What you should do => In the entries that follow, the lines from the one with "the right talent" through the one with "to perform better" are the ones to write out, exactly and with both ends included. Nothing else should appear.

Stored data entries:
*** Block opens ***

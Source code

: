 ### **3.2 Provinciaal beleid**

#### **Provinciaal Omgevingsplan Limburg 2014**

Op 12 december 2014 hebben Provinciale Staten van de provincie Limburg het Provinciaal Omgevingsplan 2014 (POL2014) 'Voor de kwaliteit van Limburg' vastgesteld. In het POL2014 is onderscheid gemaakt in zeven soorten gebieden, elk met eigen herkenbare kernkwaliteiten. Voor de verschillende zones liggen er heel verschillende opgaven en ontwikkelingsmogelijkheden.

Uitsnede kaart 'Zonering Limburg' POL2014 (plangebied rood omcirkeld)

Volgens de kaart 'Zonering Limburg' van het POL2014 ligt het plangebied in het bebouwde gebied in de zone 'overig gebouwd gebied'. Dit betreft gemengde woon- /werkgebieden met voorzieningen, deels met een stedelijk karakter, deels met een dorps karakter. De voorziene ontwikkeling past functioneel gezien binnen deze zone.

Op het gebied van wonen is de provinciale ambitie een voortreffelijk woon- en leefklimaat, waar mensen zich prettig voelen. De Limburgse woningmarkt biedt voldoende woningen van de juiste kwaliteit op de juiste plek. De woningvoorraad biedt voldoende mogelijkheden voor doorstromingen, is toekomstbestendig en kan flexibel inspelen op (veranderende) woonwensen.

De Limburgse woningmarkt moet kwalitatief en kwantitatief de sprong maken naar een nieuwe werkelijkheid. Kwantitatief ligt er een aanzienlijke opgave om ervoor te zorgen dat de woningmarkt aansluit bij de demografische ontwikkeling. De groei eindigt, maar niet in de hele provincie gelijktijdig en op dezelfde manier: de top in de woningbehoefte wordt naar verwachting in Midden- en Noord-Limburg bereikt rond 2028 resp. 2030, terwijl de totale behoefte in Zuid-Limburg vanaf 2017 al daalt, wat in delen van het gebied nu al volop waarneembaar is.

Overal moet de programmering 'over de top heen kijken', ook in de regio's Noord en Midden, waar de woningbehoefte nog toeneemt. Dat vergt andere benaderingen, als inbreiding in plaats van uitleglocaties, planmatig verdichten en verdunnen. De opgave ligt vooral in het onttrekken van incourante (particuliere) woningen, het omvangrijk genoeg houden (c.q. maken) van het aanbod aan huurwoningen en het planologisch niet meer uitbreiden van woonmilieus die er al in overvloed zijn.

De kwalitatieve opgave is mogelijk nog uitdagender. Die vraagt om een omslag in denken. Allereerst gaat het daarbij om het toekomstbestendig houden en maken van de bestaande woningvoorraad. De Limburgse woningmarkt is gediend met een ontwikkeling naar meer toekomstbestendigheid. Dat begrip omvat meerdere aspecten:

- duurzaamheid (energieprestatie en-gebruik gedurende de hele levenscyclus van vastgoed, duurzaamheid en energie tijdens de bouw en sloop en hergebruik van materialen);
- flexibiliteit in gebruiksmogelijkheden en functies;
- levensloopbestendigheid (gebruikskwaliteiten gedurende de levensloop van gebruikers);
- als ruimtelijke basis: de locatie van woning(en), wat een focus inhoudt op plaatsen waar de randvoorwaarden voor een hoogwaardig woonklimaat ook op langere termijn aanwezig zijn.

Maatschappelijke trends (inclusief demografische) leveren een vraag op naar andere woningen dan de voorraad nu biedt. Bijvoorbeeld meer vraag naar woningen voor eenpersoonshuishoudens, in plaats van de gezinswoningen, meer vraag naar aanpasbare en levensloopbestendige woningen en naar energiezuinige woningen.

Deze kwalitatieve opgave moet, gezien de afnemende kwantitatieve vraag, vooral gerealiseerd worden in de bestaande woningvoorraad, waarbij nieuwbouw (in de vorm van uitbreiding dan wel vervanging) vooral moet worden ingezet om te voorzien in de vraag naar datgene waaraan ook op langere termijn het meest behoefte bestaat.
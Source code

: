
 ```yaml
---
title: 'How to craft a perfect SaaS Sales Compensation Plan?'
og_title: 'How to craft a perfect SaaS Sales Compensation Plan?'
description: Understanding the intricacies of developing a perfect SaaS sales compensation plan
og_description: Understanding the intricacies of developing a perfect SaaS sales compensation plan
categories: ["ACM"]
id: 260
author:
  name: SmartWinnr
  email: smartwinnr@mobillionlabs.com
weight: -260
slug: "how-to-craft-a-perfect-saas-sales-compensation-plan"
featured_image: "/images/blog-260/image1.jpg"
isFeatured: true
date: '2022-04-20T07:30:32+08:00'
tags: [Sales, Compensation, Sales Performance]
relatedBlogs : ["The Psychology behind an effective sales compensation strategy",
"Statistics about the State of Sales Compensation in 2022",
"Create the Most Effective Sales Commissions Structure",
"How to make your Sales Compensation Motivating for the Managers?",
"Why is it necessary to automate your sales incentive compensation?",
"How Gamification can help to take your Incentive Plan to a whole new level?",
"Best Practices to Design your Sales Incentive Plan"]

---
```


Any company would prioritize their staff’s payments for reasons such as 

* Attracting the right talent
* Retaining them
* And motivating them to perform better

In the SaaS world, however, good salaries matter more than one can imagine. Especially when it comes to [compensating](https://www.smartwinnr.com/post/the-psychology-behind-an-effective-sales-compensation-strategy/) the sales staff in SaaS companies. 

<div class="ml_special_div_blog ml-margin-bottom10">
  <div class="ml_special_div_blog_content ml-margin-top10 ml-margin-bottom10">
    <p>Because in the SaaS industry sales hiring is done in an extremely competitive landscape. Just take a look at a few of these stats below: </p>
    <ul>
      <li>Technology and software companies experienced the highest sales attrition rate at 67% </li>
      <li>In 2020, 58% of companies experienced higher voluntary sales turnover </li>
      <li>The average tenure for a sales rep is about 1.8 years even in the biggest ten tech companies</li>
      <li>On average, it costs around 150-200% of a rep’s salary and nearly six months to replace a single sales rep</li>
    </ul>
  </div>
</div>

*** Block closes ***
*** Block opens ***

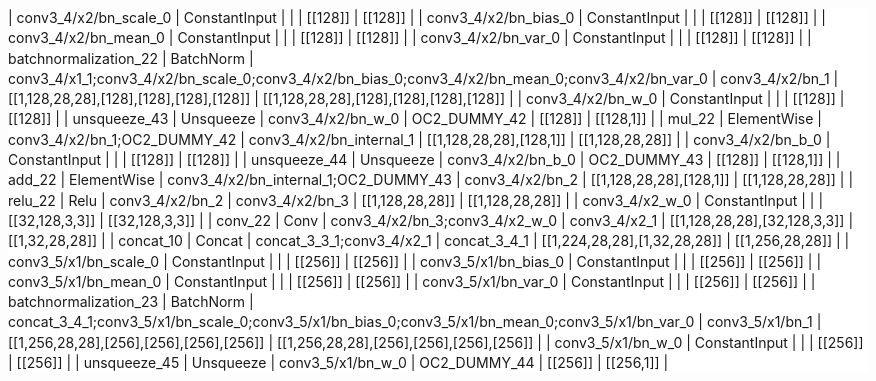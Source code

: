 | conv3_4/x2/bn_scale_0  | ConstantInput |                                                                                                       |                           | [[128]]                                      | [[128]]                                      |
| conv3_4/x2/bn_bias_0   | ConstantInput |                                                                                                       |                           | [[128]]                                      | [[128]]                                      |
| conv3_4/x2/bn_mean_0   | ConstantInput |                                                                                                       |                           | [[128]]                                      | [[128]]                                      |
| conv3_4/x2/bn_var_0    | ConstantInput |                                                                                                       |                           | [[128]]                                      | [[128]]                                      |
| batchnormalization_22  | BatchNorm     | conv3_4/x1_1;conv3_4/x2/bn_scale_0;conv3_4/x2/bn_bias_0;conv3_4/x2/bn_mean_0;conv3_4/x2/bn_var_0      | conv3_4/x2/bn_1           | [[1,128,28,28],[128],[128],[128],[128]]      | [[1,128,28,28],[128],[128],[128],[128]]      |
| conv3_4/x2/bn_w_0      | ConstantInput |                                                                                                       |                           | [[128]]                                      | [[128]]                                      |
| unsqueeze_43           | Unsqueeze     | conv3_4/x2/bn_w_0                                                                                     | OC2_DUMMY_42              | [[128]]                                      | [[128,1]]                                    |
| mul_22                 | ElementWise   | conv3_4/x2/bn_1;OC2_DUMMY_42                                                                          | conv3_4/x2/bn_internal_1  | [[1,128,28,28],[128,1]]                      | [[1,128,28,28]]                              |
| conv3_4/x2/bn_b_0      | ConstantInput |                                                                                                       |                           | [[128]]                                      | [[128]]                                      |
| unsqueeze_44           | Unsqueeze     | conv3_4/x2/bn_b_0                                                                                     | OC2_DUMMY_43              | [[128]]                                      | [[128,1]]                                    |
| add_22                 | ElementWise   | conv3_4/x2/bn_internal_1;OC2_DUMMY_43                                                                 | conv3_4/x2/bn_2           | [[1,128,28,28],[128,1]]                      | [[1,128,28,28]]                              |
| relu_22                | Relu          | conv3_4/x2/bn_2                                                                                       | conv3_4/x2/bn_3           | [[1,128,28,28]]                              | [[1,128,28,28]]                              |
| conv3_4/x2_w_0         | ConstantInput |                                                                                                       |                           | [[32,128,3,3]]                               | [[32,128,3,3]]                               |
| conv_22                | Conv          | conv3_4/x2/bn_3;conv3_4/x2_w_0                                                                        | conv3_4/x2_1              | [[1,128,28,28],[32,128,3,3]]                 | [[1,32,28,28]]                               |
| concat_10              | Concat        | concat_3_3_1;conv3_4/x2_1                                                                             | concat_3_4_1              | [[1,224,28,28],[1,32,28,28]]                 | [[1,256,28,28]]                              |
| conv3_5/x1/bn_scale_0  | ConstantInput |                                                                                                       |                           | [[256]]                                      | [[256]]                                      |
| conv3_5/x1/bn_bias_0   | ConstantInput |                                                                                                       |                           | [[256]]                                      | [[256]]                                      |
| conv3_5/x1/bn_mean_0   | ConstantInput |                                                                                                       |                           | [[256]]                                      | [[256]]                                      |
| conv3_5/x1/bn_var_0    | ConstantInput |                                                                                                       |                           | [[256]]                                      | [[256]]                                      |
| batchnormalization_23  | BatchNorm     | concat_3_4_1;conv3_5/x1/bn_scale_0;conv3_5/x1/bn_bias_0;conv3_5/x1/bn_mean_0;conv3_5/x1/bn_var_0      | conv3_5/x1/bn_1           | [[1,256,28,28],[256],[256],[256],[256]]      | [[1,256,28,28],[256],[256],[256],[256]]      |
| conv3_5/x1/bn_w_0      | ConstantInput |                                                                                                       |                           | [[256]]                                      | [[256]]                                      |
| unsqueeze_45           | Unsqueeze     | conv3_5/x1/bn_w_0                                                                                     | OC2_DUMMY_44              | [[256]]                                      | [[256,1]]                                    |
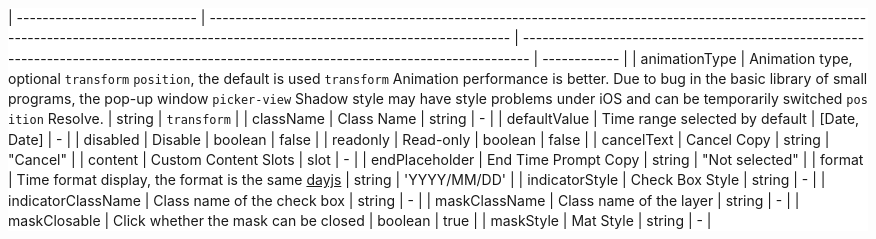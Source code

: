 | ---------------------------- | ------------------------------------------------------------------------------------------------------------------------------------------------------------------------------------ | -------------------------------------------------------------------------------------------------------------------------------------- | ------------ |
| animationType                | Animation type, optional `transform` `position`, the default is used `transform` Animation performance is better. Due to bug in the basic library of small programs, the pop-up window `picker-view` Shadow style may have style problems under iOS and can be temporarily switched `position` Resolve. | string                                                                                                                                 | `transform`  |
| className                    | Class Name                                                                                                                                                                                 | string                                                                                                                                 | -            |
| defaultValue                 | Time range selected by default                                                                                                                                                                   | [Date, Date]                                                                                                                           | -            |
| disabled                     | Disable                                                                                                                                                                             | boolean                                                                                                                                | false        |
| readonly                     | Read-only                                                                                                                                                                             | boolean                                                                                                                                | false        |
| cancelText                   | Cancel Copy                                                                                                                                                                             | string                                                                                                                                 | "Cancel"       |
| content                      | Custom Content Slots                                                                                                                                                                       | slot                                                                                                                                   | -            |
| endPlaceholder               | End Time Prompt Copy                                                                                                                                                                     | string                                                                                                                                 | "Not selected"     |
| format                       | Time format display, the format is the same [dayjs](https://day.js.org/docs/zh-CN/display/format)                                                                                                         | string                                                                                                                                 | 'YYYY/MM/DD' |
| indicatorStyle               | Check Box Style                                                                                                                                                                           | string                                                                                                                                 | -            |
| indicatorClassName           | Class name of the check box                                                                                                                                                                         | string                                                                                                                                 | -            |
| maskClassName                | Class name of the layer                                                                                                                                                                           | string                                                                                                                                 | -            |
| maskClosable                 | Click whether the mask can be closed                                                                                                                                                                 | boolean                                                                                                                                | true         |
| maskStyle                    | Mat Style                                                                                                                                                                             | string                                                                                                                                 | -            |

*** Block closes ***

Result of the exercise =>
* Attracting the right talent
* Retaining them
* And motivating them to perform better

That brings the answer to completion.